Sharma espouses the same approach to life.

The essence of life lies not in the execution but in the balance.

Now, maybe I’m a bit of a slow learner, but this was my ‘Ya-ha’ moment for the week.

Life is all about balance and the complex symmetry of making it happen with letting it happen.

How do we balance work with family?  How do we strive to afford ourselves and our families the material luxuries in life while also living lives with greater connection and meaning?

How do we be the best that we can be while at the same time appreciating each step on our climb?

How do we counter moments of playfulness and frivolity with the seemingly endless and often burdensome responsibilities of being an adult and a parent?

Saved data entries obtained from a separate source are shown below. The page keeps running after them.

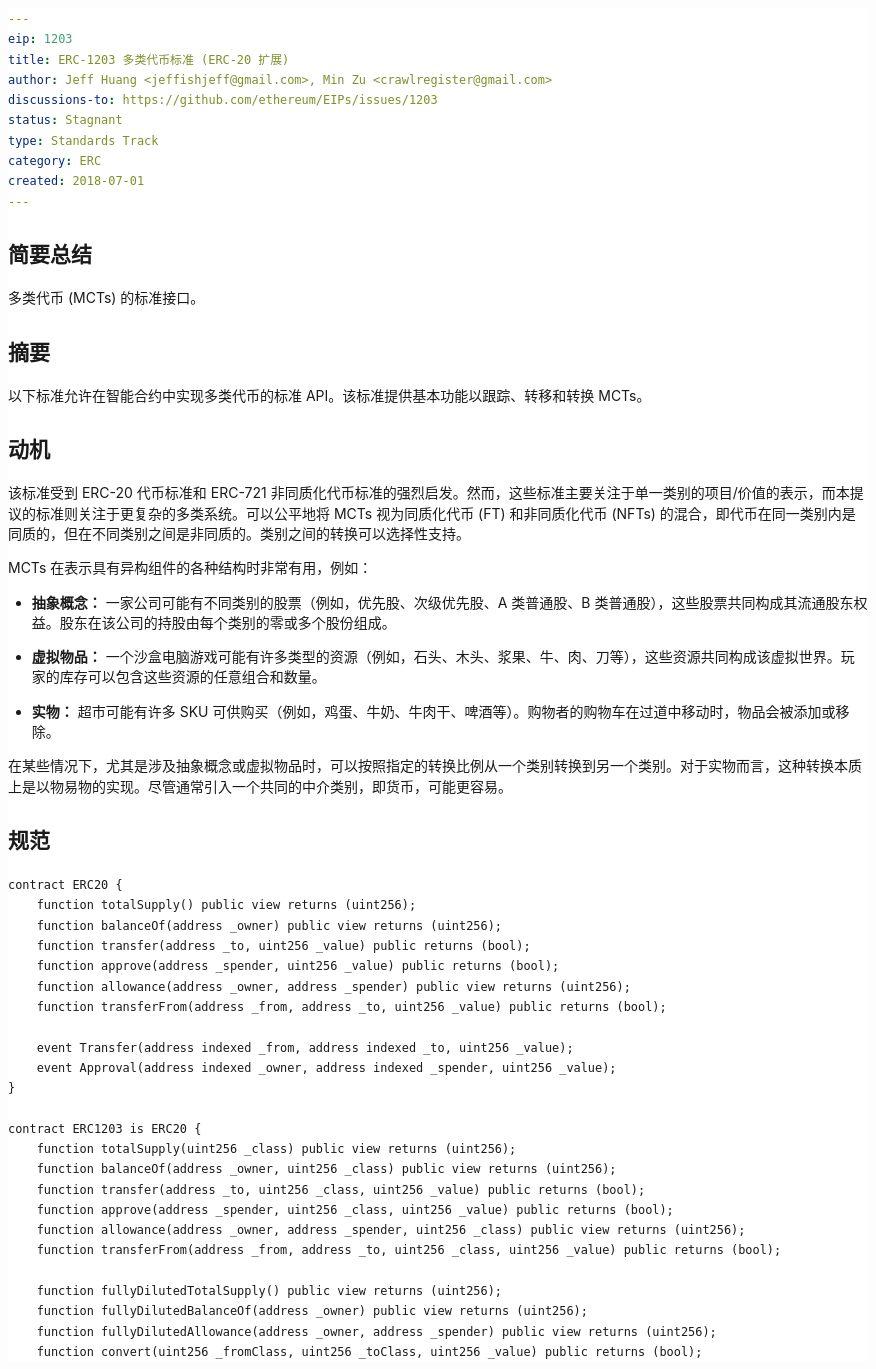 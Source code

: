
 ```yaml
---
eip: 1203
title: ERC-1203 多类代币标准 (ERC-20 扩展)
author: Jeff Huang <jeffishjeff@gmail.com>, Min Zu <crawlregister@gmail.com>
discussions-to: https://github.com/ethereum/EIPs/issues/1203
status: Stagnant
type: Standards Track
category: ERC
created: 2018-07-01
---
```


## 简要总结

多类代币 (MCTs) 的标准接口。

## 摘要

以下标准允许在智能合约中实现多类代币的标准 API。该标准提供基本功能以跟踪、转移和转换 MCTs。

## 动机

该标准受到 ERC-20 代币标准和 ERC-721 非同质化代币标准的强烈启发。然而，这些标准主要关注于单一类别的项目/价值的表示，而本提议的标准则关注于更复杂的多类系统。可以公平地将 MCTs 视为同质化代币 (FT) 和非同质化代币 (NFTs) 的混合，即代币在同一类别内是同质的，但在不同类别之间是非同质的。类别之间的转换可以选择性支持。

MCTs 在表示具有异构组件的各种结构时非常有用，例如：

- **抽象概念：** 一家公司可能有不同类别的股票（例如，优先股、次级优先股、A 类普通股、B 类普通股），这些股票共同构成其流通股东权益。股东在该公司的持股由每个类别的零或多个股份组成。

- **虚拟物品：** 一个沙盒电脑游戏可能有许多类型的资源（例如，石头、木头、浆果、牛、肉、刀等），这些资源共同构成该虚拟世界。玩家的库存可以包含这些资源的任意组合和数量。

- **实物：** 超市可能有许多 SKU 可供购买（例如，鸡蛋、牛奶、牛肉干、啤酒等）。购物者的购物车在过道中移动时，物品会被添加或移除。

在某些情况下，尤其是涉及抽象概念或虚拟物品时，可以按照指定的转换比例从一个类别转换到另一个类别。对于实物而言，这种转换本质上是以物易物的实现。尽管通常引入一个共同的中介类别，即货币，可能更容易。

## 规范

```solidity
contract ERC20 {
    function totalSupply() public view returns (uint256);
    function balanceOf(address _owner) public view returns (uint256);
    function transfer(address _to, uint256 _value) public returns (bool);
    function approve(address _spender, uint256 _value) public returns (bool);
    function allowance(address _owner, address _spender) public view returns (uint256);
    function transferFrom(address _from, address _to, uint256 _value) public returns (bool);

    event Transfer(address indexed _from, address indexed _to, uint256 _value);
    event Approval(address indexed _owner, address indexed _spender, uint256 _value);
}

contract ERC1203 is ERC20 {
    function totalSupply(uint256 _class) public view returns (uint256);
    function balanceOf(address _owner, uint256 _class) public view returns (uint256);
    function transfer(address _to, uint256 _class, uint256 _value) public returns (bool);
    function approve(address _spender, uint256 _class, uint256 _value) public returns (bool);
    function allowance(address _owner, address _spender, uint256 _class) public view returns (uint256);
    function transferFrom(address _from, address _to, uint256 _class, uint256 _value) public returns (bool);

    function fullyDilutedTotalSupply() public view returns (uint256);
    function fullyDilutedBalanceOf(address _owner) public view returns (uint256);
    function fullyDilutedAllowance(address _owner, address _spender) public view returns (uint256);
    function convert(uint256 _fromClass, uint256 _toClass, uint256 _value) public returns (bool);
```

How about the desire to be a decent and dare I say ‘nice’ person, without being taken advantage of or seen as lesser or weaker than?

My message for today and the advice my dad was trying to instill in me all those years is simple –

Make your plans, strive to achieve all your goals but don’t be so busy striving that you miss out on the climb.  Work hard AND play hard.

Always give it your best shot but don’t forget to capture those precious Kodak moments.

Play your best game and have fun doing it.

Be nice but firm.

Be someone your kids want to hang with but also know how to instill boundaries and make some of the less popular decisions.

Look at your life and aim for balance.  I know, it’s not particularly profound but often the beauty really does lie in the simplicity.

My only wish is that I had the opportunity to tell my dad that I finally get it.

He was a legend.

What valuable lessons have you learned from your parents?

How do you practice achieving balance in your life?